There has been a recent court case, dealing with a tragic case where a young child was delivered with complications owing to a shoulder dystocia (difficulty in passing shoulders through mother’s pelvis). The mother was diabetic, a condition known to be associated with increased birth weight. She consulted with an obstetrician throughout her pregnancy but did not receive advice relating to the, approximately 10%, risk of shoulder dystocia should she deliver vaginally. The obstetrician appeared, in her dealings with the court, to place an emphasis on vaginal delivery as being ‘morally’ favourable as an outcome over caesarean section and therefore did not routinely disclose ‘small risks’ that would likely dissuade mothers from attempting to deliver ‘naturally’.
This is obviously a somewhat tenuous position and implies a degree of moral judgement by the clinician in relation to varying treatment decisions. What privilege does the clinician hold that allow them to pass moral judgements in relation to those in their care and their choices? I personally would argue none.
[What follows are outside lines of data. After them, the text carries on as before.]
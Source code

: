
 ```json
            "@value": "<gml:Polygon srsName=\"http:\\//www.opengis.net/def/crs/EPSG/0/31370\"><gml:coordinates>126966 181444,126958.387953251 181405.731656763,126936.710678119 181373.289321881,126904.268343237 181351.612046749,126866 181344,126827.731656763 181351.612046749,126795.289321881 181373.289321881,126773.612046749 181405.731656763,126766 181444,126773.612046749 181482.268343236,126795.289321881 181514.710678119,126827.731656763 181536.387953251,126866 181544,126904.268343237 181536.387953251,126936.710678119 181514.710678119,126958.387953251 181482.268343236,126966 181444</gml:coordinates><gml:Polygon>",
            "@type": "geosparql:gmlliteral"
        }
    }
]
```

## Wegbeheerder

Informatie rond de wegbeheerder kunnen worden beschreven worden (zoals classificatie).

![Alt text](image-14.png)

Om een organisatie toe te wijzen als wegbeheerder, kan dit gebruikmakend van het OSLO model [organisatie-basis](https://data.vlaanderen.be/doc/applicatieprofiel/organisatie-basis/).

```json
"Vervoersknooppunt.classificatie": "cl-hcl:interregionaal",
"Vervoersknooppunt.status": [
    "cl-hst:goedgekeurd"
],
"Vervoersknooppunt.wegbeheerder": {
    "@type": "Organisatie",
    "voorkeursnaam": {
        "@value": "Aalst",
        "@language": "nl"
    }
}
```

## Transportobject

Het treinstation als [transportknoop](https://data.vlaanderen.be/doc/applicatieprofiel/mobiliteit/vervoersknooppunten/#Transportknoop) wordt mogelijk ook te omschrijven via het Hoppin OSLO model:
Previously in relation to disclosing information a doctor would be assessed in relation to the Bolam test for negligence. According to this position a doctor is not negligent when their practice is in keeping with the position held by a ‘body’ of medical opinion.
The court ruled in this more recent case however that the Bolam test was not an appropriate measure in relation to consent. Instead the doctor should provide information and take care to:
…ensure that the patient is aware of any material risks involved in any recommended treatment, and of any reasonable alternative or variant treatments.
For me this is quite a complex shift in ruling. Simple offering of all available information is not likely to be seen as reasonable – instead a closer working dynamic between doctor and patient is required to ensure that all information that the patient requires is divulged in order that they can reach their decision.
I think this represents a desirable shift in emphasis towards collaborative working with the patient – however the manner in which it is implemented is going to require some greater thought and consideration.